### What to do
What you give must be exactly the lines of the material from the first through the line that contains "- Implement request", inclusive, and no others.

### Given data

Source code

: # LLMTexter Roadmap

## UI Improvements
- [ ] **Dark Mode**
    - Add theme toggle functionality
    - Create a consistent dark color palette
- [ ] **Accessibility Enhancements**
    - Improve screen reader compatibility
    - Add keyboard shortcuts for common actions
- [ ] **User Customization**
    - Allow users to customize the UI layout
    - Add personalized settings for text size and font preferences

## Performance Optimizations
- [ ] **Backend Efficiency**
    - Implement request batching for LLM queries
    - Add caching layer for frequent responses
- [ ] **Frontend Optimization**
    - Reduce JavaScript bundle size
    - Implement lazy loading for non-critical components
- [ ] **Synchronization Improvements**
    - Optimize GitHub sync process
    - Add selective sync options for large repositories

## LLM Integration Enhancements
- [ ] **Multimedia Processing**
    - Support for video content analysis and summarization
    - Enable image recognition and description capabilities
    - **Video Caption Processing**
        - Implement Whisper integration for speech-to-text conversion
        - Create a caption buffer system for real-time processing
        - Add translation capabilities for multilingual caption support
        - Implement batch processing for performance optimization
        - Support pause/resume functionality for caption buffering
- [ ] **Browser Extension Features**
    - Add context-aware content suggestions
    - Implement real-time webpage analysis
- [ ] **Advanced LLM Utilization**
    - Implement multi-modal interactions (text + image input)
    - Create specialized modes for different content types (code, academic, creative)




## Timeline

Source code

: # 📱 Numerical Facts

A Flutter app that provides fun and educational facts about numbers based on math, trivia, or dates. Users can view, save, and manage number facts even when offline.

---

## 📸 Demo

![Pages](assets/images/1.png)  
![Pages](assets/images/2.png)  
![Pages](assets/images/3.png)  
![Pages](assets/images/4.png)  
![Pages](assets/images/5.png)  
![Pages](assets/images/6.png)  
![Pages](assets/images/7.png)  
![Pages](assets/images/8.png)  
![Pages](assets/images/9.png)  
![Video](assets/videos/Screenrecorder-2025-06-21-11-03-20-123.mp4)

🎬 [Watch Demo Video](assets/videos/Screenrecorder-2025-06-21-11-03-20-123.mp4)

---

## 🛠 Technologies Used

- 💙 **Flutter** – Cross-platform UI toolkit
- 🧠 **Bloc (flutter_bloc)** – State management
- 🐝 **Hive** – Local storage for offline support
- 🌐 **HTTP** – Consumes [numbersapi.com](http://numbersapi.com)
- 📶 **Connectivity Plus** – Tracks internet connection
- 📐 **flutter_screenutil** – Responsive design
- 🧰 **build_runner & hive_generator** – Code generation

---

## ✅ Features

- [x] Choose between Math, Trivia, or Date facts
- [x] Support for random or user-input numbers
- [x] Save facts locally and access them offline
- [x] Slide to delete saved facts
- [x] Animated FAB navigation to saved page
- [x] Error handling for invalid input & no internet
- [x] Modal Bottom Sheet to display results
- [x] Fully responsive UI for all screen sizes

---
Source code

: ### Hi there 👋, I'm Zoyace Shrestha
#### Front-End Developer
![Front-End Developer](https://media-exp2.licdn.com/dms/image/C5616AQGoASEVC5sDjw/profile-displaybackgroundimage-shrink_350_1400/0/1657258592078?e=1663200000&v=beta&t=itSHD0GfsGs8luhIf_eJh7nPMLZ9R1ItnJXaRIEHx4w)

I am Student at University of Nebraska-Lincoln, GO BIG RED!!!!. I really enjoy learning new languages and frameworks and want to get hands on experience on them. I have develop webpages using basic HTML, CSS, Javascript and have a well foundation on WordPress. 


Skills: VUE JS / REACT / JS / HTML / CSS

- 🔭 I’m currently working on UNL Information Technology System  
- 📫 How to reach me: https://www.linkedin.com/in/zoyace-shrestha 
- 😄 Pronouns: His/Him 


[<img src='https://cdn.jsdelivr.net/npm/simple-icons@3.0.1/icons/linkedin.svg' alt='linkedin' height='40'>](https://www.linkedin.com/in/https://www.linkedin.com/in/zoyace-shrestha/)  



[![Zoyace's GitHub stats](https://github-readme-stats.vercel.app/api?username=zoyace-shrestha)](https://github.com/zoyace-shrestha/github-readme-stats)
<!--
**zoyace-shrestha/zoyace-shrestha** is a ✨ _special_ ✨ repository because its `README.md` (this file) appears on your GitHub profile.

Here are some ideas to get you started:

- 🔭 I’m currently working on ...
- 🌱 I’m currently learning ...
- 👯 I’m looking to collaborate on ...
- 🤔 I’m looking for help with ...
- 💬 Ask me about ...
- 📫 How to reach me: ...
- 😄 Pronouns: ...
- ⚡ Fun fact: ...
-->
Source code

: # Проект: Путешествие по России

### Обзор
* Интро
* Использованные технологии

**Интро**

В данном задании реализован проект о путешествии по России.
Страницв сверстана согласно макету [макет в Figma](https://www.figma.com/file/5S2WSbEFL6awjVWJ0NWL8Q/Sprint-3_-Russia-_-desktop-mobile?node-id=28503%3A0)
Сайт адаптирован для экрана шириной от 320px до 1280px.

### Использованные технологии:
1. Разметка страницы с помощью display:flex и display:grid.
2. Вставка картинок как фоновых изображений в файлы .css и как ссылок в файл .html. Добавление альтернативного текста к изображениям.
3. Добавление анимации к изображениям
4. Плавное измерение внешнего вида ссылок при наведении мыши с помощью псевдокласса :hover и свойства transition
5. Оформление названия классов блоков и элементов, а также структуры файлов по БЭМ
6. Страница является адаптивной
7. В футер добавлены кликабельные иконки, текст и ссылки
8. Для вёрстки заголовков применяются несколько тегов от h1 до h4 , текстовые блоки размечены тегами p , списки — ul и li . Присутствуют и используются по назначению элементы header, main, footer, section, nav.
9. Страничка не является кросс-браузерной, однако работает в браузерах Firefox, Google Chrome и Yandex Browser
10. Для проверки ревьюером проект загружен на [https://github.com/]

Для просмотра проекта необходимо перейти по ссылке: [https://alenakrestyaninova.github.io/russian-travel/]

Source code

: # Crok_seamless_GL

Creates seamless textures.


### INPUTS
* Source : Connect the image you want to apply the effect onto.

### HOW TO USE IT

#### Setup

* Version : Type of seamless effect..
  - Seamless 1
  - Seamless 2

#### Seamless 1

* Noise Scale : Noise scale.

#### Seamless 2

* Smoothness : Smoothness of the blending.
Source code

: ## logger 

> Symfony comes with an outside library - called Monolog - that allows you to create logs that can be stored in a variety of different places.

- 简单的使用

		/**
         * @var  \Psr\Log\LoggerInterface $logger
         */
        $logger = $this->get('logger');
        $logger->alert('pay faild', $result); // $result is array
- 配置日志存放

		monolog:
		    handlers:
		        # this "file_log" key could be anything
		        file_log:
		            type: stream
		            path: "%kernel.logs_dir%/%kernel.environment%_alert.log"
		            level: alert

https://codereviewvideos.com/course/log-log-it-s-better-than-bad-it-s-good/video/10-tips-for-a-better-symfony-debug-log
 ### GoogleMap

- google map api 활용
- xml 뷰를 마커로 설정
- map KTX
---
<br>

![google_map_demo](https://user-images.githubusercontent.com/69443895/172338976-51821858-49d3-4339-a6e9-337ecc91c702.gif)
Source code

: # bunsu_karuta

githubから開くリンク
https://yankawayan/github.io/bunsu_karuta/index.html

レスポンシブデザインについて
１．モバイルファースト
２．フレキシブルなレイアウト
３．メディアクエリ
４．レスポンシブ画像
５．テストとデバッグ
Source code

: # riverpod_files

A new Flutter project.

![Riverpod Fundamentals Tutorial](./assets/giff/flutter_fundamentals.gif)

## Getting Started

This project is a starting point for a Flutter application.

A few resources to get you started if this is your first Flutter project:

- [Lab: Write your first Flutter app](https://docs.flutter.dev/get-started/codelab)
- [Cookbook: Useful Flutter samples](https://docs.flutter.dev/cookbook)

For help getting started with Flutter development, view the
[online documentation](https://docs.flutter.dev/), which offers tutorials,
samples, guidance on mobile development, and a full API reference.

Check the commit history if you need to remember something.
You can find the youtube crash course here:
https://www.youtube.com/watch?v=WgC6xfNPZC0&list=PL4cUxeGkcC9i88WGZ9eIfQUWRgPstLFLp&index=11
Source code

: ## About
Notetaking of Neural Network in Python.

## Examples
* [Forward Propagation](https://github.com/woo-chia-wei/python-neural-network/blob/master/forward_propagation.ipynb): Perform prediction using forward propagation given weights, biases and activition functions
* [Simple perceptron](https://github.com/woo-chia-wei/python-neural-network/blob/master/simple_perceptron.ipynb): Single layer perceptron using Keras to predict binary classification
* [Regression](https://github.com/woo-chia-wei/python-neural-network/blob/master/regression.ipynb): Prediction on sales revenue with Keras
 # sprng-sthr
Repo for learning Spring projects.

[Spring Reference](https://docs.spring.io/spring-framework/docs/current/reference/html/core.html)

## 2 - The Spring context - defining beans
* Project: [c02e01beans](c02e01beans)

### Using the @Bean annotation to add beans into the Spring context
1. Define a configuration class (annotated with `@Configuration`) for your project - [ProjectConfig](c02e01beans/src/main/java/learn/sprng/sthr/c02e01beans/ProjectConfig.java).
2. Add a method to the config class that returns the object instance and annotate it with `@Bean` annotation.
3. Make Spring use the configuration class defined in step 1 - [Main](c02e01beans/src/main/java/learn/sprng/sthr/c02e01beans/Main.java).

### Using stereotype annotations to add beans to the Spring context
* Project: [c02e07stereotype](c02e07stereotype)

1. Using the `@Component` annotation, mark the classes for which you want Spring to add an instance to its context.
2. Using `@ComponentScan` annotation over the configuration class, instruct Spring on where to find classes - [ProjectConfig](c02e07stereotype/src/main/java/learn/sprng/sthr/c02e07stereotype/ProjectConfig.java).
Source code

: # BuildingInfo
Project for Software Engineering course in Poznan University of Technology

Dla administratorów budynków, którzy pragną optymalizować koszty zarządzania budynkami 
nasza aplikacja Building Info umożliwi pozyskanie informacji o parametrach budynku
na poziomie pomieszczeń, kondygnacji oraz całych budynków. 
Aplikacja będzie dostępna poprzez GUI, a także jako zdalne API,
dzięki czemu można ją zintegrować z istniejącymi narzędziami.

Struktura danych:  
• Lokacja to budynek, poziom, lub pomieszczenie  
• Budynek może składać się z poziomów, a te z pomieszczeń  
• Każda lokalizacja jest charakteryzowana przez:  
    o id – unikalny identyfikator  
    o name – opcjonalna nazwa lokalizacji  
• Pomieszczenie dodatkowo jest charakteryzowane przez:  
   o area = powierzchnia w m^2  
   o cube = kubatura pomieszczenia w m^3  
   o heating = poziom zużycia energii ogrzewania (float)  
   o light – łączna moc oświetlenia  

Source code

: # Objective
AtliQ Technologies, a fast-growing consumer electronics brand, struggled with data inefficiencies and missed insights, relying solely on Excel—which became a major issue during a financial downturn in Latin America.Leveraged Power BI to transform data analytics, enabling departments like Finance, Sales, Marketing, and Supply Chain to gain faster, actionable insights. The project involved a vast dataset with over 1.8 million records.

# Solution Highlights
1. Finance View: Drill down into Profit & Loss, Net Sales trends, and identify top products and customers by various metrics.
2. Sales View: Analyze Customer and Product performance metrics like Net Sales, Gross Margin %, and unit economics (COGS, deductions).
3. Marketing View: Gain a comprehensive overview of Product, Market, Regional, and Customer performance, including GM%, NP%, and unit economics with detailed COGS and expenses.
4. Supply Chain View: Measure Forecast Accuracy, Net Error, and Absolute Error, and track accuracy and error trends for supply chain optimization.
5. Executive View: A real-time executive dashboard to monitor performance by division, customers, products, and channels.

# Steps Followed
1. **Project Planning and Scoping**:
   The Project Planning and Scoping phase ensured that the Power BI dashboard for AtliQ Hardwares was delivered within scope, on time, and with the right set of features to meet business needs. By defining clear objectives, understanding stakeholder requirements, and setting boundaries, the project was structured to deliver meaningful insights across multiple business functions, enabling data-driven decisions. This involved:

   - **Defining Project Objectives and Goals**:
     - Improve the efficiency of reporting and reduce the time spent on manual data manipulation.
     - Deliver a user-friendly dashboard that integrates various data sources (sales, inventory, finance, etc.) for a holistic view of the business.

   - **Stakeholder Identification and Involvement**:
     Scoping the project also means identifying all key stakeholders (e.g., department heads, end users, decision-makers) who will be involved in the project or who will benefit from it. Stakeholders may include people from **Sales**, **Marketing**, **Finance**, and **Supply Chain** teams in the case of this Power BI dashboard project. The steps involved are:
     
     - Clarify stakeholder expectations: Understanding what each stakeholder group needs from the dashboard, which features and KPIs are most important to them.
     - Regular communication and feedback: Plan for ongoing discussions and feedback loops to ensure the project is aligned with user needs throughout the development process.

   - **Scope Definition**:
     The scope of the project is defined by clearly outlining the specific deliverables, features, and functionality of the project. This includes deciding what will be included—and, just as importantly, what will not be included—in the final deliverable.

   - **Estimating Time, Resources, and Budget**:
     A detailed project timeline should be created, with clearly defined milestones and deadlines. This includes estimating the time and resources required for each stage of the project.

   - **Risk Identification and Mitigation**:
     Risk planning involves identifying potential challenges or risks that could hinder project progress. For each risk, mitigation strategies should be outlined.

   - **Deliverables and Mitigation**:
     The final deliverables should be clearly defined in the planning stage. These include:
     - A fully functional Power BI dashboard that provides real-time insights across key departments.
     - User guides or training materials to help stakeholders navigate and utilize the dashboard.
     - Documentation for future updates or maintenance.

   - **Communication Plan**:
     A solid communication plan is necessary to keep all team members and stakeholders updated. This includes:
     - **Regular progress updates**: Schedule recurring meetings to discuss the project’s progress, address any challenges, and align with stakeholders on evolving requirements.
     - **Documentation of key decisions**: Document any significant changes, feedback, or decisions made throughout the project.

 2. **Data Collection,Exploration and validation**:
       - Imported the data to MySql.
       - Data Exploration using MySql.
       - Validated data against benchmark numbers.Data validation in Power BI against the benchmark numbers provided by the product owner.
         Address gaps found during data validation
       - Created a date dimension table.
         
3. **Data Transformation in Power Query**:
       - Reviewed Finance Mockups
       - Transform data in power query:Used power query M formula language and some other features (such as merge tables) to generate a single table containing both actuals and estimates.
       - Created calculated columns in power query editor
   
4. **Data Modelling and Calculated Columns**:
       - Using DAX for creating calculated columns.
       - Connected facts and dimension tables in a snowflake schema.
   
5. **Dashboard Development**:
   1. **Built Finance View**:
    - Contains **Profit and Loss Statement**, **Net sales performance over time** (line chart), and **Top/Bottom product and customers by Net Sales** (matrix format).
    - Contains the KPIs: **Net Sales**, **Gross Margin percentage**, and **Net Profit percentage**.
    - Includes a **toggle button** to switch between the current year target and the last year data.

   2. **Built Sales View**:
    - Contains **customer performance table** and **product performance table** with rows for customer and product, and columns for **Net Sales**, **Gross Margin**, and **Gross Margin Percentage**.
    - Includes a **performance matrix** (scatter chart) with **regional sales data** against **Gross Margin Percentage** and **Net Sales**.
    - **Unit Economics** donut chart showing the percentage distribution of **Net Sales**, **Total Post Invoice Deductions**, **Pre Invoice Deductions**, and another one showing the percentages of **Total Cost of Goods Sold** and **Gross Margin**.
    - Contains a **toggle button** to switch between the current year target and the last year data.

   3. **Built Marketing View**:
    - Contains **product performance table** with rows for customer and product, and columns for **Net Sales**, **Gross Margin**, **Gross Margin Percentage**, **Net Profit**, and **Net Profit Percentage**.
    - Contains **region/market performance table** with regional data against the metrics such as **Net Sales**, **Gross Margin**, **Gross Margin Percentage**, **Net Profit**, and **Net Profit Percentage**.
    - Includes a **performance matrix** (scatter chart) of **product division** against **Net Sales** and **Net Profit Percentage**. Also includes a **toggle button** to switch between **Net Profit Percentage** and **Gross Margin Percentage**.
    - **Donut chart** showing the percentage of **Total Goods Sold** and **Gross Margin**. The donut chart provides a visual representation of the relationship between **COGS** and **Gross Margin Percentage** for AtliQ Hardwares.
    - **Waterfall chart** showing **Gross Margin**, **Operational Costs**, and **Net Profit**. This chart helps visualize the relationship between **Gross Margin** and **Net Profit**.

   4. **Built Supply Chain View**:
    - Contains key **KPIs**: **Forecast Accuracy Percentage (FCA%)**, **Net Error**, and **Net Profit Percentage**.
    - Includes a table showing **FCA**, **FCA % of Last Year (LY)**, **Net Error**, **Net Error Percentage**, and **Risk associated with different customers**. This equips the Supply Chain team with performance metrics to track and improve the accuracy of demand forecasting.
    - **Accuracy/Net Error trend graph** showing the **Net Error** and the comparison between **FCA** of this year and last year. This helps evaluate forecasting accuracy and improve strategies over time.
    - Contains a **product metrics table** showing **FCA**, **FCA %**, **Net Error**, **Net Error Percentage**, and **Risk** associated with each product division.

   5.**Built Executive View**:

### Solution to the exercise
Source code

: # LLMTexter Roadmap

## UI Improvements
- [ ] **Dark Mode**
    - Add theme toggle functionality
    - Create a consistent dark color palette
- [ ] **Accessibility Enhancements**
    - Improve screen reader compatibility
    - Add keyboard shortcuts for common actions
- [ ] **User Customization**
    - Allow users to customize the UI layout
    - Add personalized settings for text size and font preferences

## Performance Optimizations
- [ ] **Backend Efficiency**
    - Implement request batching for LLM queries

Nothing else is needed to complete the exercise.